■ WHAT TO WORK ON ■
A faithful transcription of all the records is required.

[SUPPLIED RECORDS — start]

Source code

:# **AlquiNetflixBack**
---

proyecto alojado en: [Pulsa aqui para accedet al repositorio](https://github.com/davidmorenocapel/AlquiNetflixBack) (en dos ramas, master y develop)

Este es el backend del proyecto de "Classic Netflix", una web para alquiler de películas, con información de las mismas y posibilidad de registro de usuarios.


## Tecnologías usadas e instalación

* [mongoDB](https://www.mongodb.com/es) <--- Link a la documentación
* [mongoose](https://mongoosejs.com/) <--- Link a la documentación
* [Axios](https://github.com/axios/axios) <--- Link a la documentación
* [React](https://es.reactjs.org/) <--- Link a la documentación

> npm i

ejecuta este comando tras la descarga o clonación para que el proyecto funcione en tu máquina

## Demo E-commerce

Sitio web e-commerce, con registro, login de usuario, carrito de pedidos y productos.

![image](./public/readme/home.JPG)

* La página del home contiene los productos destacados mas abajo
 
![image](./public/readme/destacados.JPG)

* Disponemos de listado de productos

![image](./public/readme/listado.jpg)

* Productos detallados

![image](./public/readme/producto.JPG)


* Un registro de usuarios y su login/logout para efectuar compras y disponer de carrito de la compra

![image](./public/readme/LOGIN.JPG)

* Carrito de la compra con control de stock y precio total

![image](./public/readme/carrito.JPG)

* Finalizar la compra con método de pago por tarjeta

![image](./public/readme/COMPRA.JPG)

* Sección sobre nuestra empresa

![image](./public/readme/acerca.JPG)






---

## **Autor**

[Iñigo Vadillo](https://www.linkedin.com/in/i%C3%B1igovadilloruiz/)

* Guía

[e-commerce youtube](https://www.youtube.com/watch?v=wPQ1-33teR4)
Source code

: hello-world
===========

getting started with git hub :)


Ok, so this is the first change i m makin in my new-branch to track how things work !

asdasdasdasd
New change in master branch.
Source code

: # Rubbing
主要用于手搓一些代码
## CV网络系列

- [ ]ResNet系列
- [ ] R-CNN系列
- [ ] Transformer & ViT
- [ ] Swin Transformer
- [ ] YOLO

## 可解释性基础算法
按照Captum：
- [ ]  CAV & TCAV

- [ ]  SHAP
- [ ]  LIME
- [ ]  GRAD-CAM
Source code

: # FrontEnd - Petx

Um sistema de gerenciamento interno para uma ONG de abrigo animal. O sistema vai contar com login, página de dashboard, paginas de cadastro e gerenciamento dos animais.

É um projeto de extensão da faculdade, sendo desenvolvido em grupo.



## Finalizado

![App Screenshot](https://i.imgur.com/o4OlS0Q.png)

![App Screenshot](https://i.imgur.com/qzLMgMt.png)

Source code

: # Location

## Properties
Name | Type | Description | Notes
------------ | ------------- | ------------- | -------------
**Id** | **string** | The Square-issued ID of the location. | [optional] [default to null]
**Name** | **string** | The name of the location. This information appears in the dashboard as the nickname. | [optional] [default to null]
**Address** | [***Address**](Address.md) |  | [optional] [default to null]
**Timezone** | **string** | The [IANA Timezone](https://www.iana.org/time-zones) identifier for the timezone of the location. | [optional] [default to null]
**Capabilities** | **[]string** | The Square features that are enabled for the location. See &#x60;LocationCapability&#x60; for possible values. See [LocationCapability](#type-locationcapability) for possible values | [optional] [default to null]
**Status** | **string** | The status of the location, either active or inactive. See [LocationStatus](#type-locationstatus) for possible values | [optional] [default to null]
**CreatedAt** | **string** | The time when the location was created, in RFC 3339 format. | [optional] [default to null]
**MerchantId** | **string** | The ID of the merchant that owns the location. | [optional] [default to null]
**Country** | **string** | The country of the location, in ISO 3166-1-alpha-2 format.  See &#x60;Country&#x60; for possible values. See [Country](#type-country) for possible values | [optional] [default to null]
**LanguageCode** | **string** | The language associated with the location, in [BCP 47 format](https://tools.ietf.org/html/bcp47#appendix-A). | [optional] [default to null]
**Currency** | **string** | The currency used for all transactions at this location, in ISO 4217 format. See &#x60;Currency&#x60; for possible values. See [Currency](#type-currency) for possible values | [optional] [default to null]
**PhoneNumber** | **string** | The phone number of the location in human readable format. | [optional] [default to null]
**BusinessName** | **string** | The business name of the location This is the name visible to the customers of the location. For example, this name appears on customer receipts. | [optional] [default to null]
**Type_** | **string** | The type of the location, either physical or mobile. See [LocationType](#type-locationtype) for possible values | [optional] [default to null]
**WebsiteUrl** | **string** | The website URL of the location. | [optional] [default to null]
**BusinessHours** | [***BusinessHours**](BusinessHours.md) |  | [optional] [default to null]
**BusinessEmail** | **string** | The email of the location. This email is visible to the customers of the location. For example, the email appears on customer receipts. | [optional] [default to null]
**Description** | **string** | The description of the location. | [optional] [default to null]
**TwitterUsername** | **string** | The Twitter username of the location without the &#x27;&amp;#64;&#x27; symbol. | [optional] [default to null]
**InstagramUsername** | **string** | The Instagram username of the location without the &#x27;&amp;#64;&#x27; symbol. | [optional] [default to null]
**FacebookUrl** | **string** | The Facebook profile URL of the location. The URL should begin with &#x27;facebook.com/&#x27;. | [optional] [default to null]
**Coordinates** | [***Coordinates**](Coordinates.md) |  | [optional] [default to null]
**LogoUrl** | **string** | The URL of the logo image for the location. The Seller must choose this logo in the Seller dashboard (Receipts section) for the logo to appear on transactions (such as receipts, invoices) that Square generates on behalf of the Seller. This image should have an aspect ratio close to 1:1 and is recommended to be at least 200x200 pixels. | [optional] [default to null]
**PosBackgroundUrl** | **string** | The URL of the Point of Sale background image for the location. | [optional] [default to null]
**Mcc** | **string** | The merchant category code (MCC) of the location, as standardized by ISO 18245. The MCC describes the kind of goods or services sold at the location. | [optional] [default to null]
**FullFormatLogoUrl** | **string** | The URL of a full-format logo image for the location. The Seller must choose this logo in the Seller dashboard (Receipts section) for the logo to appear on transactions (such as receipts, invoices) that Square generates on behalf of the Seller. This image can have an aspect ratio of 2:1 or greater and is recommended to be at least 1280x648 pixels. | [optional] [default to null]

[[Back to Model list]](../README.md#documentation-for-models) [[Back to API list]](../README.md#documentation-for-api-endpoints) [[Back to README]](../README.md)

[SUPPLIED RECORDS — finish]

■ OUTPUT FOR THIS EXERCISE ■
Source code

:# **AlquiNetflixBack**
---

proyecto alojado en: [Pulsa aqui para accedet al repositorio](https://github.com/davidmorenocapel/AlquiNetflixBack) (en dos ramas, master y develop)

Este es el backend del proyecto de "Classic Netflix", una web para alquiler de películas, con información de las mismas y posibilidad de registro de usuarios.


## Tecnologías usadas e instalación

* [mongoDB](https://www.mongodb.com/es) <--- Link a la documentación
* [mongoose](https://mongoosejs.com/) <--- Link a la documentación
* [Axios](https://github.com/axios/axios) <--- Link a la documentación
* [React](https://es.reactjs.org/) <--- Link a la documentación

> npm i

ejecuta este comando tras la descarga o clonación para que el proyecto funcione en tu máquina

## Demo E-commerce

Sitio web e-commerce, con registro, login de usuario, carrito de pedidos y productos.

![image](./public/readme/home.JPG)

* La página del home contiene los productos destacados mas abajo
 
![image](./public/readme/destacados.JPG)

* Disponemos de listado de productos

![image](./public/readme/listado.jpg)

* Productos detallados

![image](./public/readme/producto.JPG)


* Un registro de usuarios y su login/logout para efectuar compras y disponer de carrito de la compra

![image](./public/readme/LOGIN.JPG)

* Carrito de la compra con control de stock y precio total

![image](./public/readme/carrito.JPG)

* Finalizar la compra con método de pago por tarjeta

![image](./public/readme/COMPRA.JPG)

* Sección sobre nuestra empresa

![image](./public/readme/acerca.JPG)






---

## **Autor**

[Iñigo Vadillo](https://www.linkedin.com/in/i%C3%B1igovadilloruiz/)

* Guía

[e-commerce youtube](https://www.youtube.com/watch?v=wPQ1-33teR4)
Source code

: hello-world
===========

getting started with git hub :)


Ok, so this is the first change i m makin in my new-branch to track how things work !

asdasdasdasd
New change in master branch.
Source code

: # Rubbing
主要用于手搓一些代码
## CV网络系列

- [ ]ResNet系列
- [ ] R-CNN系列
- [ ] Transformer & ViT
- [ ] Swin Transformer
- [ ] YOLO

## 可解释性基础算法
按照Captum：
- [ ]  CAV & TCAV

- [ ]  SHAP
- [ ]  LIME
- [ ]  GRAD-CAM
Source code

: # FrontEnd - Petx

Um sistema de gerenciamento interno para uma ONG de abrigo animal. O sistema vai contar com login, página de dashboard, paginas de cadastro e gerenciamento dos animais.

É um projeto de extensão da faculdade, sendo desenvolvido em grupo.



## Finalizado

![App Screenshot](https://i.imgur.com/o4OlS0Q.png)

![App Screenshot](https://i.imgur.com/qzLMgMt.png)

Source code

: # Location

## Properties
Name | Type | Description | Notes
------------ | ------------- | ------------- | -------------
**Id** | **string** | The Square-issued ID of the location. | [optional] [default to null]
**Name** | **string** | The name of the location. This information appears in the dashboard as the nickname. | [optional] [default to null]
**Address** | [***Address**](Address.md) |  | [optional] [default to null]
**Timezone** | **string** | The [IANA Timezone](https://www.iana.org/time-zones) identifier for the timezone of the location. | [optional] [default to null]
**Capabilities** | **[]string** | The Square features that are enabled for the location. See &#x60;LocationCapability&#x60; for possible values. See [LocationCapability](#type-locationcapability) for possible values | [optional] [default to null]
**Status** | **string** | The status of the location, either active or inactive. See [LocationStatus](#type-locationstatus) for possible values | [optional] [default to null]
**CreatedAt** | **string** | The time when the location was created, in RFC 3339 format. | [optional] [default to null]
**MerchantId** | **string** | The ID of the merchant that owns the location. | [optional] [default to null]
**Country** | **string** | The country of the location, in ISO 3166-1-alpha-2 format.  See &#x60;Country&#x60; for possible values. See [Country](#type-country) for possible values | [optional] [default to null]
**LanguageCode** | **string** | The language associated with the location, in [BCP 47 format](https://tools.ietf.org/html/bcp47#appendix-A). | [optional] [default to null]
**Currency** | **string** | The currency used for all transactions at this location, in ISO 4217 format. See &#x60;Currency&#x60; for possible values. See [Currency](#type-currency) for possible values | [optional] [default to null]
**PhoneNumber** | **string** | The phone number of the location in human readable format. | [optional] [default to null]
**BusinessName** | **string** | The business name of the location This is the name visible to the customers of the location. For example, this name appears on customer receipts. | [optional] [default to null]
**Type_** | **string** | The type of the location, either physical or mobile. See [LocationType](#type-locationtype) for possible values | [optional] [default to null]
**WebsiteUrl** | **string** | The website URL of the location. | [optional] [default to null]
**BusinessHours** | [***BusinessHours**](BusinessHours.md) |  | [optional] [default to null]
**BusinessEmail** | **string** | The email of the location. This email is visible to the customers of the location. For example, the email appears on customer receipts. | [optional] [default to null]
**Description** | **string** | The description of the location. | [optional] [default to null]
**TwitterUsername** | **string** | The Twitter username of the location without the &#x27;&amp;#64;&#x27; symbol. | [optional] [default to null]
**InstagramUsername** | **string** | The Instagram username of the location without the &#x27;&amp;#64;&#x27; symbol. | [optional] [default to null]
**FacebookUrl** | **string** | The Facebook profile URL of the location. The URL should begin with &#x27;facebook.com/&#x27;. | [optional] [default to null]
**Coordinates** | [***Coordinates**](Coordinates.md) |  | [optional] [default to null]
**LogoUrl** | **string** | The URL of the logo image for the location. The Seller must choose this logo in the Seller dashboard (Receipts section) for the logo to appear on transactions (such as receipts, invoices) that Square generates on behalf of the Seller. This image should have an aspect ratio close to 1:1 and is recommended to be at least 200x200 pixels. | [optional] [default to null]
**PosBackgroundUrl** | **string** | The URL of the Point of Sale background image for the location. | [optional] [default to null]
**Mcc** | **string** | The merchant category code (MCC) of the location, as standardized by ISO 18245. The MCC describes the kind of goods or services sold at the location. | [optional] [default to null]
**FullFormatLogoUrl** | **string** | The URL of a full-format logo image for the location. The Seller must choose this logo in the Seller dashboard (Receipts section) for the logo to appear on transactions (such as receipts, invoices) that Square generates on behalf of the Seller. This image can have an aspect ratio of 2:1 or greater and is recommended to be at least 1280x648 pixels. | [optional] [default to null]

[[Back to Model list]](../README.md#documentation-for-models) [[Back to API list]](../README.md#documentation-for-api-endpoints) [[Back to README]](../README.md)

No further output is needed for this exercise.